HMRC has published a draft statutory instrument for technical consultation together with a draft explanatory memorandum and a draft tax information and impact note.
Under the draft legislation supplies of standard or reduced-rated construction services between construction or building businesses will be subject to a domestic reverse charge. This means that the customer will be liable to account for VAT due, instead of the supplier.
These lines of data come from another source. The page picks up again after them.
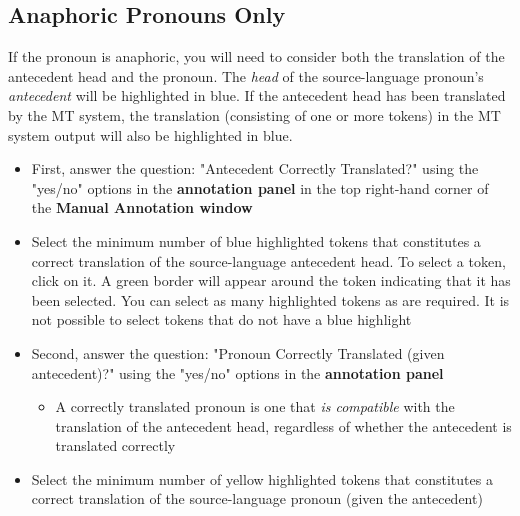 \documentclass[11pt]{article} %
\begin{document}
\subsection{Anaphoric Pronouns Only}
\label{AnaphoricGuidelines}

If the pronoun is anaphoric, you will need to consider both the translation of the antecedent head and the pronoun. The \textit{head} of the source-language pronoun's \textit{antecedent} will be highlighted in blue. If the antecedent head has been translated by the MT system, the translation (consisting of one or more tokens) in the MT system output will also be highlighted in blue.

\begin{itemize}
  \item First, answer the question: "Antecedent Correctly Translated?" using the "yes/no" options in the \textbf{annotation panel} in the top right-hand corner of the \textbf{Manual Annotation window}
  \item Select the minimum number of blue highlighted tokens that constitutes a correct translation of the source-language antecedent head. To select a token, click on it. A green border will appear around the token indicating that it has been selected. You can select as many highlighted tokens as are required. It is not possible to select tokens that do not have a blue highlight
  \item Second, answer the question: "Pronoun Correctly Translated (given antecedent)?" using the "yes/no" options in the \textbf{annotation panel}
  \begin{itemize}
    \item A correctly translated pronoun is one that \textit{is compatible} with the translation of the antecedent head, regardless of whether the antecedent is translated correctly
  \end{itemize}
  \item Select the minimum number of yellow highlighted tokens that constitutes a correct translation of the source-language pronoun (given the antecedent)
\end{itemize}
\end{document}
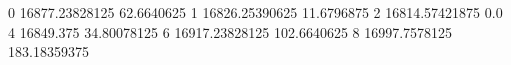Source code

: 0 16877.23828125 62.6640625
1 16826.25390625 11.6796875
2 16814.57421875 0.0
4 16849.375 34.80078125
6 16917.23828125 102.6640625
8 16997.7578125 183.18359375
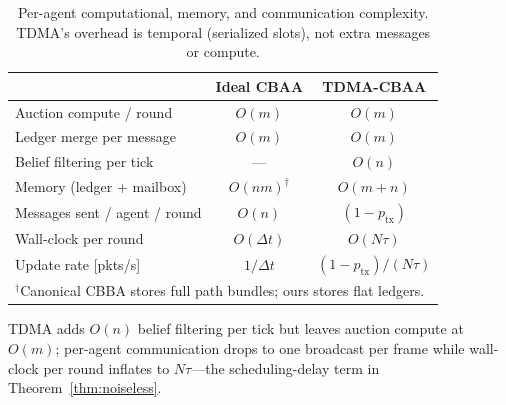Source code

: \begin{table}[t]
\centering
\caption{Per-agent computational, memory, and communication complexity. TDMA's overhead is temporal (serialized slots), not extra messages or compute.}
\label{tab:complexity}
\begin{tabular}{@{}lcc@{}}
\toprule
 & Ideal CBAA & TDMA-CBAA \\
\midrule
Auction compute / round & $O(m)$ & $O(m)$ \\
Ledger merge per message & $O(m)$ & $O(m)$ \\
Belief filtering per tick & --- & $O(n)$ \\
Memory (ledger + mailbox) & $O(nm)^{\dagger}$ & $O(m + n)$ \\
Messages sent / agent / round & $O(n)$ & $(1-p_{\mathrm{tx}})$ \\
Wall-clock per round & $O(\Delta t)$ & $O(N\tau)$ \\
Update rate [pkts/s] & $1/\Delta t$ & $(1-p_{\mathrm{tx}})/(N\tau)$ \\
\bottomrule
\multicolumn{3}{l}{\footnotesize $^{\dagger}$Canonical CBBA stores full path bundles; ours stores flat ledgers.}\\
\end{tabular}
\end{table}

TDMA adds $O(n)$ belief filtering per tick but leaves auction compute at $O(m)$; per-agent communication drops to one broadcast per frame while wall-clock per round inflates to $N\tau$---the scheduling-delay term in Theorem~\ref{thm:noiseless}.
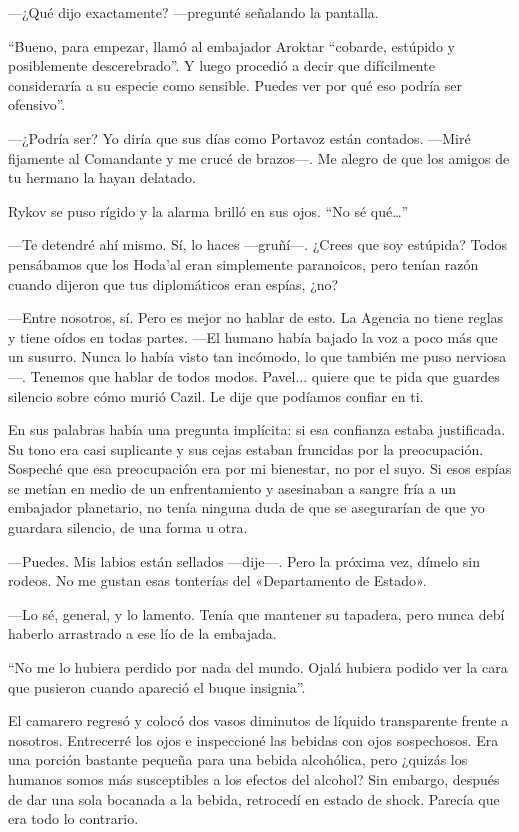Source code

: —¿Qué dijo exactamente? —pregunté señalando la pantalla.

``Bueno, para empezar, llamó al embajador Aroktar ``cobarde, estúpido y posiblemente descerebrado''. Y luego procedió a decir que difícilmente consideraría a su especie como sensible. Puedes ver por qué eso podría ser ofensivo''.

—¿Podría ser? Yo diría que sus días como Portavoz están contados. —Miré fijamente al Comandante y me crucé de brazos—. Me alegro de que los amigos de tu hermano la hayan delatado.

Rykov se puso rígido y la alarma brilló en sus ojos. ``No sé qué…''

—Te detendré ahí mismo. Sí, lo haces —gruñí—. ¿Crees que soy estúpida? Todos pensábamos que los Hoda'al eran simplemente paranoicos, pero tenían razón cuando dijeron que tus diplomáticos eran espías, ¿no?

—Entre nosotros, sí. Pero es mejor no hablar de esto. La Agencia no tiene reglas y tiene oídos en todas partes. —El humano había bajado la voz a poco más que un susurro. Nunca lo había visto tan incómodo, lo que también me puso nerviosa—. Tenemos que hablar de todos modos. Pavel... quiere que te pida que guardes silencio sobre cómo murió Cazil. Le dije que podíamos confiar en ti.

En sus palabras había una pregunta implícita: si esa confianza estaba justificada. Su tono era casi suplicante y sus cejas estaban fruncidas por la preocupación. Sospeché que esa preocupación era por mi bienestar, no por el suyo. Si esos espías se metían en medio de un enfrentamiento y asesinaban a sangre fría a un embajador planetario, no tenía ninguna duda de que se asegurarían de que yo guardara silencio, de una forma u otra.

—Puedes. Mis labios están sellados —dije—. Pero la próxima vez, dímelo sin rodeos. No me gustan esas tonterías del «Departamento de Estado».

—Lo sé, general, y lo lamento. Tenía que mantener su tapadera, pero nunca debí haberlo arrastrado a ese lío de la embajada.

``No me lo hubiera perdido por nada del mundo. Ojalá hubiera podido ver la cara que pusieron cuando apareció el buque insignia''.

El camarero regresó y colocó dos vasos diminutos de líquido transparente frente a nosotros. Entrecerré los ojos e inspeccioné las bebidas con ojos sospechosos. Era una porción bastante pequeña para una bebida alcohólica, pero ¿quizás los humanos somos más susceptibles a los efectos del alcohol? Sin embargo, después de dar una sola bocanada a la bebida, retrocedí en estado de shock. Parecía que era todo lo contrario.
The legislation will not apply to specified supplies made to customers who are consumers, or to those that use specified supplies to make other supplies, such as those selling new houses.
The legislation is expected to take effect from 1 October 2019. More details of the proposed new rules can be found at the following link.
Enterprise Management Incentive continues
It has previously been reported that the Enterprise Management Incentive scheme State Aid approval lapsed on 6 April 2018. HMRC had previously warned that EMI share options granted in the period from 7 April 2018 until EU State Aid approval was received may not be eligible for the tax advantages afforded to option holders but has now confirmed the scheme will operate as before.
On 15 May EU approval was granted and HMRC has now confirmed that the Enterprise Management Incentives scheme will continue to operate as before and no changes have therefore been made to the scheme.
The Enterprise Management Incentive (EMI) allows selected employees (often key to the employer) to be given the opportunity to acquire a significant number of shares in their employer through the issue of options. An EMI can offer significant tax advantages as the scheme allows options to be granted to employees which then allows shares to be acquired without any tax bill arising until the shares are sold.